Por José Gandour @gandour

Vivo en un país donde toda la vida he escuchado la frase “Aquí pasa de todo y no pasa nada”. Es un país donde es de mala educación chistar, protestar, alzar la voz, criticar los hechos sin antes disculparse. Donde si uno es maltratado en cualquier servicio público y hay reclamo por dicho comportamiento, inmediatamente se nos califica de patanes, desagradecidos, vulgares. Y a eso se suma que, si lo que objetamos, tiene un contenido aparentemente político, habrá quien nos despreciará, con voz autoritaria, tachándonos de mamertos, zurdos de mierda, subversivos, enemigos de la concordia, revoltosos, primos segundos del diablo y otras tonterías. Seguimos, en muchos comportamientos cotidianos, rigiéndonos con las reglas impuestas por la más conservadora de nuestras tías, aquella que carga siempre el rosario en sus manos y tiene eterna mirada inquisidora. Este es el país donde a veces es mejor aparentar buenas costumbres de siglos pasados antes que tomarnos en serio la realidad de hoy.
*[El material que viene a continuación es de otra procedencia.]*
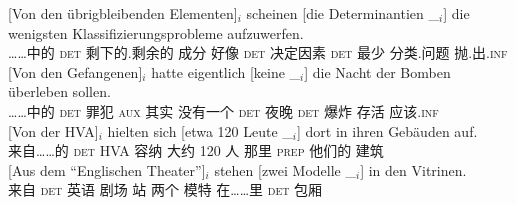 \begin{sloppypar}
\eal
\ex 
\gll {}[Von den übrigbleibenden Elementen]$_i$ scheinen [die Determinantien \_$_i$] die wenigsten Klassifizierungsprobleme aufzuwerfen.\footnotemark\\
     \spacebr{}……中的 \textsc{det} 剩下的.剩余的 成分 好像 \spacebr{}\textsc{det} 决定因素 {} \textsc{det} 最少 分类.问题 抛.出.\textsc{inf}\\
\ex\label{bsp-von-den-gefangenen} 
\gll {}[Von den Gefangenen]$_i$ hatte eigentlich [keine \_$_i$] die Nacht der Bomben überleben sollen.\footnotemark\\
	 {}\spacebr{}……中的 \textsc{det} 罪犯 \textsc{aux} 其实 \spacebr{}没有一个 {} \textsc{det} 夜晚 \textsc{det} 爆炸 存活 应该.\textsc{inf}\\
\ex 
\gll {}[Von der HVA]$_i$ hielten sich [etwa 120 Leute \_$_i$] dort in ihren Gebäuden auf.\footnotemark\\
	 {}\spacebr{}来自……的 \textsc{det} HVA 容纳  \spacebr{}大约 120 人 {} 那里 \textsc{prep} 他们的 建筑 \prt{}\\
\ex 
\gll {}[Aus dem "`Englischen Theater"']$_i$ stehen [zwei Modelle \_$_i$] in den Vitrinen.\footnotemark\hspace{-3pt}\\
	 {}\spacebr{}来自 \textsc{det} 英语 剧场 站 \spacebr{}两个 模特 {} 在……里 \textsc{det} 包厢\\

\end{sloppypar}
Claro, este es un país de historia violenta, y de la peor clase. Hemos vivido las peores masacres promovidas por cada uno de los extremos, y en las cuales la vida ha tenido el precio más bajo del mercado mundial. Aquí hemos vivido episodios de guerrilleros bombardeando iglesias en las cuales se ha refugiado la población civil de una aldea, y, a la vez, también hemos recibido las peores noticias de paramilitares jugando con las cabezas de sus víctimas en las plazas de los pueblos. Hemos sumado la mayor cantidad de desplazados internos que casi cualquier otra nación del planeta puede nombrar en su historia, y acumulamos más de ocho millones de víctimas de un conflicto de setenta años que  muchos de aquellos que siguen insistiendo en las viejas buenas maneras continúan negando. Si, Colombia es un país con una cortina muy gruesa al frente, que intenta tapar todos sus pecados, porque no nos queda bien reconocer nuestros errores, por aquello del qué dirán. 

Las nuevas generaciones han decidido no heredar esta pesada carga de falsos remilgos, disfraces morales que no calzan con sus cuerpos, vergüenzas pasadas que no les pertenecen. La guerra, si, esa maldita palabra, no la quieren seguir incorporando a su lenguaje. Por eso se horrorizan sin complejos con los menores muertos en un bombardeo oficial, o con los índices de hambre de algunas de las regiones más desprotegidas por el Estado. Muchos de estos jóvenes se avergüenzan de nosotros porque dejamos pasar una y otra vez, miles de veces, la oportunidad de poder imaginarnos algo mejor. Dentro de sus lamentos también incluyen la zozobra que les causa que hablemos de todo esto en voz baja, porque no queremos que nadie nos escuche criticando lo establecido. Con toda la razón, sienten pena por nosotros. 

Estas nuevas generaciones quieren marchar en paz. Y si, a más de uno le sonará muy hippie lo que voy a decir, pero ellos y ellas lo quieren hacer cantando, bailando, mostrando la cara al viento y sin pedirle permiso a nadie. Además, después de lo que hicimos, no somos quién para exigirles tal o cual actitud, cuando nosotros no nos salvamos por nuestra cuenta.

En este paro del 21 de noviembre participan muchas personas de casi todos los lugares del espectro político de esta nación. Entre ellos, muchos individuos que hace un tiempo reciente no se hubieran imaginado unirse a este tipo de actividades. Personas que no quieren sentir miedo de expresar de manera genuina cómo les duele Colombia. Tienen todo el derecho a salir a las calles y decirlo. Ojalá todo mañana transcurra con alegría, con esperanza, con libertad. Ojalá todos logremos mañana marchar en paz.